I'd been listening to the Guide Dog Podcast on my iPod so I knew about the school. When I checked the website before our trip, I saw that they were having a graduation ceremony while we were going to be in the area...and that it's open to the public. This was the only event we had planned for our trip that would be scheduled. I wanted to see the ceremony.

Our plan was to find the school, confirm the start time of the graduation ceremony (we weren't sure if it was 1 or 1:30), then get something to eat and come back for the ceremony and a tour.

However, when we got there, the woman said there was a tour just starting and we could catch it so we decided to tour right then. It was a good tour. We were a group of about 10-12 people, including several people who had raised Guide Dog puppies and a family with a couple of grade-school age kids. We first toured the campus grounds. Our guide told us that they planned the landscaping to smell different in different parts of the campus to help the blind students orient themselves on the grounds. She also pointed out the dorms where the students stay but we didn't go inside those.

We did go into the kennels and training areas where we learned about the breeding program (how they determine which traits they want and select the dogs that will be bred), the whelping area (which we didn't enter as there were dogs with brand new puppies and dogs about to have puppies...but we could see them on a monitor), the kitchen where they prepare the meals for the various groups of dogs (lactating mothers, weaning puppies, weaned puppies, ill dogs, etc), the kennels with weaned puppies, the training court with agility type equipment, etc. It's quite the place.
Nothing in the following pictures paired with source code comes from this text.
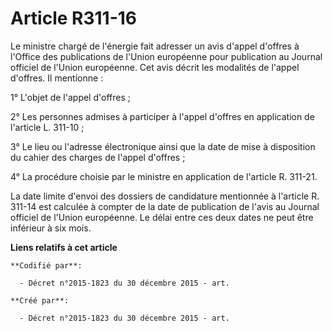 # Article R311-16

Le ministre chargé de l'énergie fait adresser un avis d'appel d'offres à l'Office des publications de l'Union européenne pour
publication au Journal officiel de l'Union européenne. Cet avis décrit les modalités de l'appel d'offres. Il mentionne :

1° L'objet de l'appel d'offres ;

2° Les personnes admises à participer à l'appel d'offres en application de l'article L. 311-10 ;

3° Le lieu ou l'adresse électronique ainsi que la date de mise à disposition du cahier des charges de l'appel d'offres ;

4° La procédure choisie par le ministre en application de l'article R. 311-21.

La date limite d'envoi des dossiers de candidature mentionnée à l'article R. 311-14 est calculée à compter de la date de
publication de l'avis au Journal officiel de l'Union européenne. Le délai entre ces deux dates ne peut être inférieur à six
mois.

**Liens relatifs à cet article**

	**Codifié par**:

	  - Décret n°2015-1823 du 30 décembre 2015 - art.

	**Créé par**:

	  - Décret n°2015-1823 du 30 décembre 2015 - art.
The tour finished at 1...the graduation ceremony was set to start at 1:30. But we'd intended to eat long ago and were starving. We asked at the front dest for the closest place to eat and were directed to the food court of a mall just up the street. We grabbed some subs, wolfed them down and then headed back to the school.

By then, everybody and their brother was there for the ceremony too and we had a hard time finding a place to park but eventually did. We walked back to the center of campus where the ceremony had already started but wasn't much past the preliminaries.

The stage area was the patio in front of the dormitory. At the back of the stage were the 20-some students sitting in the shade of an arbor on folding chairs. The audience was on the grassy area in front of the stage, also mostly on folding chairs but a few permanent benches and some on blankets picnic-style. We found a spot in the shade.

Each student would walk to the front of the stage when it was his/her turn while the MC gave information about the student...name, hometown, whether this was their first dog, what they do, etc. Then the MC would talk about the dog they were getting as the dog was walked on stage from the left by the person(s) or family who raised it. The people who raised the dog (from weaned to about 18 months) would hand the dog's leash to the blind person. The blind person would take the microphone and talk a little about whatever they wanted. Some talked about how getting this dog was giving them back some independance and dignity, some told a story about an experience they had while they and the dog were training together, they pretty much all thanked people...the trainer they worked with, the family that raised the dog, people who sponsored them, etc.

Then the raisers would say something...sometimes about the temperament of the dog, a story about raising them, how hard it was to give them up after raising and loving them for a year and a half.

There were plenty of emotional moments on both sides of the story.

One blind woman told about how she'd had guide dogs for 25 years, traveled all over the world and had extensive experience working with guide dogs. But the dog she'd just be given had saved her life in a "traffic test" during training. The dog had stopped her from crossing a street when she insisted and actually backed her up.

She hadn't heard the silent electric car coming down the street but the dog had seen it.

There were one or two raisers who were too choked up to say much.

And the students had obviously bonded with each other over the 4-6 weeks in addition to their new dogs. There were a number 'inside jokes' and they all seemed very supportive of each other.
One young man commented during his talk that he'd been blind for "only 18 months" and the entire class said it in unison with him.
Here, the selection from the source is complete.